(Collection entries)

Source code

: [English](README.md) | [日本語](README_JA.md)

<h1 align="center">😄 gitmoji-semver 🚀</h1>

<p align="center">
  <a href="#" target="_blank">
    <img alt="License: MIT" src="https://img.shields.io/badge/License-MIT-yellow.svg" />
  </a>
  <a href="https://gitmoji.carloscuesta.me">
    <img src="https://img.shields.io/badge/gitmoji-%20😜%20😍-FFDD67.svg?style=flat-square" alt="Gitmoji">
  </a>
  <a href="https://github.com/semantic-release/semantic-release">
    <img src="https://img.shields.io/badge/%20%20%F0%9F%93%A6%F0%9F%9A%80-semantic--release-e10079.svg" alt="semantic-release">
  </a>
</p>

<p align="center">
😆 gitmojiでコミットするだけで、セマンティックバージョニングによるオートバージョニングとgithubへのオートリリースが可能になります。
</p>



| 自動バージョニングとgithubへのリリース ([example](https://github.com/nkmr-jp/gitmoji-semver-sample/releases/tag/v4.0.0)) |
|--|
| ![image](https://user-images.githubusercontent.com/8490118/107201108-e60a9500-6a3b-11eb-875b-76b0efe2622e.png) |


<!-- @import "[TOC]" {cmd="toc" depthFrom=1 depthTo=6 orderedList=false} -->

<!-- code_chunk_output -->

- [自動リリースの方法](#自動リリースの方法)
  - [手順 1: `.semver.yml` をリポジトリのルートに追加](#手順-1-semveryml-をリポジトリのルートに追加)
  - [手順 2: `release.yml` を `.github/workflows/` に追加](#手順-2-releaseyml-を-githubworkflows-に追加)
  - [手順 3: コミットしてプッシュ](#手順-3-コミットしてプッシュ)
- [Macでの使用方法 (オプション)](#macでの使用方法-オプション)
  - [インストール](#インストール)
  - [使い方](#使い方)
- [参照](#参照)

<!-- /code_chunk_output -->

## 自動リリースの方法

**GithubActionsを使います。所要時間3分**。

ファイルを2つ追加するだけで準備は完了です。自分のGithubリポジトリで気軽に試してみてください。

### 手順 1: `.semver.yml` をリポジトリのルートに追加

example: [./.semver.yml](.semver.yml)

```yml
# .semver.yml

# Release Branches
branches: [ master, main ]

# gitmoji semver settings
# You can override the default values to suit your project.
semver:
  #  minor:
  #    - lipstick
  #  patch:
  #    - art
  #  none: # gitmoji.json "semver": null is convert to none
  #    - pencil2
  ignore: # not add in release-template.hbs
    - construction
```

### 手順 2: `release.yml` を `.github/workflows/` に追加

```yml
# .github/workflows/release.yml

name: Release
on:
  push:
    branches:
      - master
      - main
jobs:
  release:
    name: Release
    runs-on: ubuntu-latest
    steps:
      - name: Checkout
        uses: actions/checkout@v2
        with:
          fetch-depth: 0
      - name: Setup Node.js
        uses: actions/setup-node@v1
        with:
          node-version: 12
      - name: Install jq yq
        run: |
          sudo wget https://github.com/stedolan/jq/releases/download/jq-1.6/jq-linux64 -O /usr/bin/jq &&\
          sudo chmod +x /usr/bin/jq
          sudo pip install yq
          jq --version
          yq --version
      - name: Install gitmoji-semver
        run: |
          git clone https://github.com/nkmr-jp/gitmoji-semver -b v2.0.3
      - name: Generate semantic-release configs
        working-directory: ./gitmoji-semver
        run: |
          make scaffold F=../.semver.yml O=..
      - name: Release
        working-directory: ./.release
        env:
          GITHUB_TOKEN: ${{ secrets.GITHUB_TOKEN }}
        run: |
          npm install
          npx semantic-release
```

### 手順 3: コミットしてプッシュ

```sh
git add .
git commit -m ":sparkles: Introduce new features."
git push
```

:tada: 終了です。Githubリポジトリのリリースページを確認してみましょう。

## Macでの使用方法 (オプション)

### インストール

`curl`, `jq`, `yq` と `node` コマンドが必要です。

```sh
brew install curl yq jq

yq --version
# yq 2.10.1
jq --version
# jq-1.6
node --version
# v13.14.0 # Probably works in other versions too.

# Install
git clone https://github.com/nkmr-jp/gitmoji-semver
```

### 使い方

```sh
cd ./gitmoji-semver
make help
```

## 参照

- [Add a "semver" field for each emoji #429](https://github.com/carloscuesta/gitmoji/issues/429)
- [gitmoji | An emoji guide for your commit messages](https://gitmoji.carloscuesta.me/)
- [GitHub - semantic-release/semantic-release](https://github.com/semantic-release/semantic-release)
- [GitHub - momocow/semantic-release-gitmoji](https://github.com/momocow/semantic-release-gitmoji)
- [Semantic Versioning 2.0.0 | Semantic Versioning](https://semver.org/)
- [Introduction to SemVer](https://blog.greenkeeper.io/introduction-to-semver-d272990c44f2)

(Exercise prompt) Your answer should consist of every entry, repeated exactly.

(Response for this exercise)
Source code

: [English](README.md) | [日本語](README_JA.md)

<h1 align="center">😄 gitmoji-semver 🚀</h1>

<p align="center">
  <a href="#" target="_blank">
    <img alt="License: MIT" src="https://img.shields.io/badge/License-MIT-yellow.svg" />
  </a>
  <a href="https://gitmoji.carloscuesta.me">
    <img src="https://img.shields.io/badge/gitmoji-%20😜%20😍-FFDD67.svg?style=flat-square" alt="Gitmoji">
  </a>
  <a href="https://github.com/semantic-release/semantic-release">
    <img src="https://img.shields.io/badge/%20%20%F0%9F%93%A6%F0%9F%9A%80-semantic--release-e10079.svg" alt="semantic-release">
  </a>
</p>

<p align="center">
😆 gitmojiでコミットするだけで、セマンティックバージョニングによるオートバージョニングとgithubへのオートリリースが可能になります。
</p>



| 自動バージョニングとgithubへのリリース ([example](https://github.com/nkmr-jp/gitmoji-semver-sample/releases/tag/v4.0.0)) |
|--|
| ![image](https://user-images.githubusercontent.com/8490118/107201108-e60a9500-6a3b-11eb-875b-76b0efe2622e.png) |


<!-- @import "[TOC]" {cmd="toc" depthFrom=1 depthTo=6 orderedList=false} -->

<!-- code_chunk_output -->

- [自動リリースの方法](#自動リリースの方法)
  - [手順 1: `.semver.yml` をリポジトリのルートに追加](#手順-1-semveryml-をリポジトリのルートに追加)
  - [手順 2: `release.yml` を `.github/workflows/` に追加](#手順-2-releaseyml-を-githubworkflows-に追加)
  - [手順 3: コミットしてプッシュ](#手順-3-コミットしてプッシュ)
- [Macでの使用方法 (オプション)](#macでの使用方法-オプション)
  - [インストール](#インストール)
  - [使い方](#使い方)
- [参照](#参照)

<!-- /code_chunk_output -->

## 自動リリースの方法

**GithubActionsを使います。所要時間3分**。

ファイルを2つ追加するだけで準備は完了です。自分のGithubリポジトリで気軽に試してみてください。

### 手順 1: `.semver.yml` をリポジトリのルートに追加

example: [./.semver.yml](.semver.yml)

```yml
# .semver.yml

# Release Branches
branches: [ master, main ]

# gitmoji semver settings
# You can override the default values to suit your project.
semver:
  #  minor:
  #    - lipstick
  #  patch:
  #    - art
  #  none: # gitmoji.json "semver": null is convert to none
  #    - pencil2
  ignore: # not add in release-template.hbs
    - construction
```

### 手順 2: `release.yml` を `.github/workflows/` に追加

```yml
# .github/workflows/release.yml

name: Release
on:
  push:
    branches:
      - master
      - main
jobs:
  release:
    name: Release
    runs-on: ubuntu-latest
    steps:
      - name: Checkout
        uses: actions/checkout@v2
        with:
          fetch-depth: 0
      - name: Setup Node.js
        uses: actions/setup-node@v1
        with:
          node-version: 12
      - name: Install jq yq
        run: |
          sudo wget https://github.com/stedolan/jq/releases/download/jq-1.6/jq-linux64 -O /usr/bin/jq &&\
          sudo chmod +x /usr/bin/jq
          sudo pip install yq
          jq --version
          yq --version
      - name: Install gitmoji-semver
        run: |
          git clone https://github.com/nkmr-jp/gitmoji-semver -b v2.0.3
      - name: Generate semantic-release configs
        working-directory: ./gitmoji-semver
        run: |
          make scaffold F=../.semver.yml O=..
      - name: Release
        working-directory: ./.release
        env:
          GITHUB_TOKEN: ${{ secrets.GITHUB_TOKEN }}
        run: |
          npm install
          npx semantic-release
```

### 手順 3: コミットしてプッシュ

```sh
git add .
git commit -m ":sparkles: Introduce new features."
git push
```

:tada: 終了です。Githubリポジトリのリリースページを確認してみましょう。

## Macでの使用方法 (オプション)

### インストール

`curl`, `jq`, `yq` と `node` コマンドが必要です。

```sh
brew install curl yq jq

yq --version
# yq 2.10.1
jq --version
# jq-1.6
node --version
# v13.14.0 # Probably works in other versions too.

# Install
git clone https://github.com/nkmr-jp/gitmoji-semver
```

### 使い方

```sh
cd ./gitmoji-semver
make help
```

## 参照

- [Add a "semver" field for each emoji #429](https://github.com/carloscuesta/gitmoji/issues/429)
- [gitmoji | An emoji guide for your commit messages](https://gitmoji.carloscuesta.me/)
- [GitHub - semantic-release/semantic-release](https://github.com/semantic-release/semantic-release)
- [GitHub - momocow/semantic-release-gitmoji](https://github.com/momocow/semantic-release-gitmoji)
- [Semantic Versioning 2.0.0 | Semantic Versioning](https://semver.org/)
- [Introduction to SemVer](https://blog.greenkeeper.io/introduction-to-semver-d272990c44f2)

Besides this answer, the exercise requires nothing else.